Nelson is finally writing a sequel to Girl named Dream School, and it's being published serially at Figment.com. It's about the main character of Girl going to Wellington College in Connecticut.

The first Saturday night there was a big dinner for the freshman at the dining hall. They put white table clothes on the tables and had extra good food and after dinner the president of Wellington addressed us. He told us how brilliant we were and how special. Among us, he said, was a native Eskimo student, the first at Wellington, who was the top math student in the entire state of Alaska. There was also a freshman who had organized relief efforts in Argentina during the terrible earthquake. And one of us had written an important article defining our generation in The New York Times.

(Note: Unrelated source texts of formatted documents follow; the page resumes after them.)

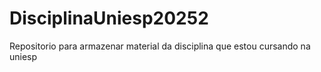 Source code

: # DisciplinaUniesp20252
Repositorio para armazenar material da disciplina que estou cursando na uniesp
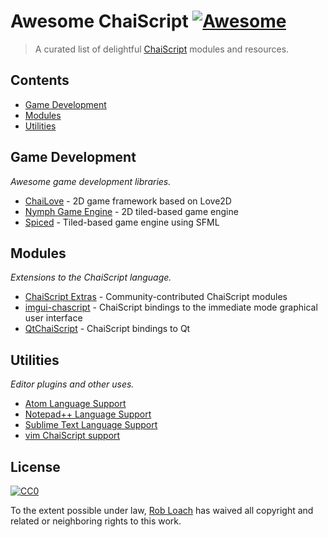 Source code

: # Awesome ChaiScript [![Awesome](https://awesome.re/badge.svg)](https://awesome.re)

> A curated list of delightful [ChaiScript](http://chaiscript.com) modules and resources.

## Contents

- [Game Development](#game-development)
- [Modules](#modules)
- [Utilities](#utilities)

## Game Development

*Awesome game development libraries.*

- [ChaiLove](https://github.com/libretro/libretro-chailove) - 2D game framework based on Love2D
- [Nymph Game Engine](https://github.com/sainteos/nymph-game-engine) - 2D tiled-based game engine
- [Spiced](https://github.com/ChaiScript/Spiced) - Tiled-based game engine using SFML

## Modules

*Extensions to the ChaiScript language.*

- [ChaiScript Extras](https://github.com/ChaiScript/ChaiScript_Extras) - Community-contributed ChaiScript modules
- [imgui-chascript](https://github.com/JuJuBoSc/imgui-chaiscript) - ChaiScript bindings to the immediate mode graphical user interface
- [QtChaiScript](https://github.com/facontidavide/QtChaiScript) - ChaiScript bindings to Qt

## Utilities

*Editor plugins and other uses.*

- [Atom Language Support](https://github.com/marty1885/language-chaiscript)
- [Notepad++ Language Support](https://github.com/ChaiScript/npp-chaiscript)
- [Sublime Text Language Support](https://github.com/ChaiScript/sublimetext-chaiscript)
- [vim ChaiScript support](https://github.com/ChaiScript/vim-chaiscript)

## License

[![CC0](http://mirrors.creativecommons.org/presskit/buttons/88x31/svg/cc-zero.svg)](https://creativecommons.org/publicdomain/zero/1.0/)

To the extent possible under law, [Rob Loach](http://robloach.net) has waived all copyright and related or neighboring rights to this work.
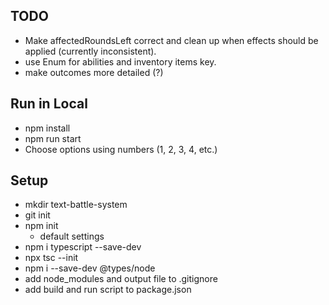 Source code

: ## TODO

- Make affectedRoundsLeft correct and clean up when effects should be applied (currently inconsistent).
- use Enum for abilities and inventory items key.
- make outcomes more detailed (?)

## Run in Local

- npm install
- npm run start
- Choose options using numbers (1, 2, 3, 4, etc.)

## Setup

- mkdir text-battle-system
- git init
- npm init
  - default settings
- npm i typescript --save-dev
- npx tsc --init
- npm i --save-dev @types/node
- add node_modules and output file to .gitignore
- add build and run script to package.json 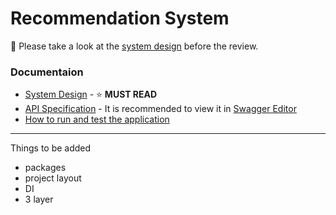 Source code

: # Recommendation System

🔶 Please take a look at the [system design](./docs/system-design.md) before the review.

### Documentaion

- [System Design](./docs/system-design.md) - ⭐ **MUST READ**
- [API Specification](./api/swagger.yml) - It is recommended to view it in [Swagger Editor](https://editor-next.swagger.io/)
- [How to run and test the application](./docs/run-and-test-guide.md)

---

Things to be added

- packages
- project layout
- DI
- 3 layer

I was taking this very seriously but behind me Jane and Amy were whispering and giggling. I turned around and they told me who the real famous people were in our class. Like Catherine Powers, the actor, who was taking Intro Psych. I was like, no way, she had been on the cover of People magazine that summer—but they just laughed. It turned out there were a whole bunch of famous people in our class. The son of a Senator from Pennsylvania, Robert Hickox, who was a total coke head and got thrown out of three prep schools. Another young female actor who wasn’t quite as famous as Catherine Powers. The son of one of the super rich computer guys from Seattle who was gay and another guy who invented a computer game that made thirty million dollars but he didn’t get any of it because he sold the rights.

Nelson took up the voice without skipping a beat. Reading it, you can see the influence that Girl might've had on writers who are heading up the naturalistic wave that's dominating the young lit scene now. It's kind of like the missing link between Bret Easton Ellis and Tao Lin.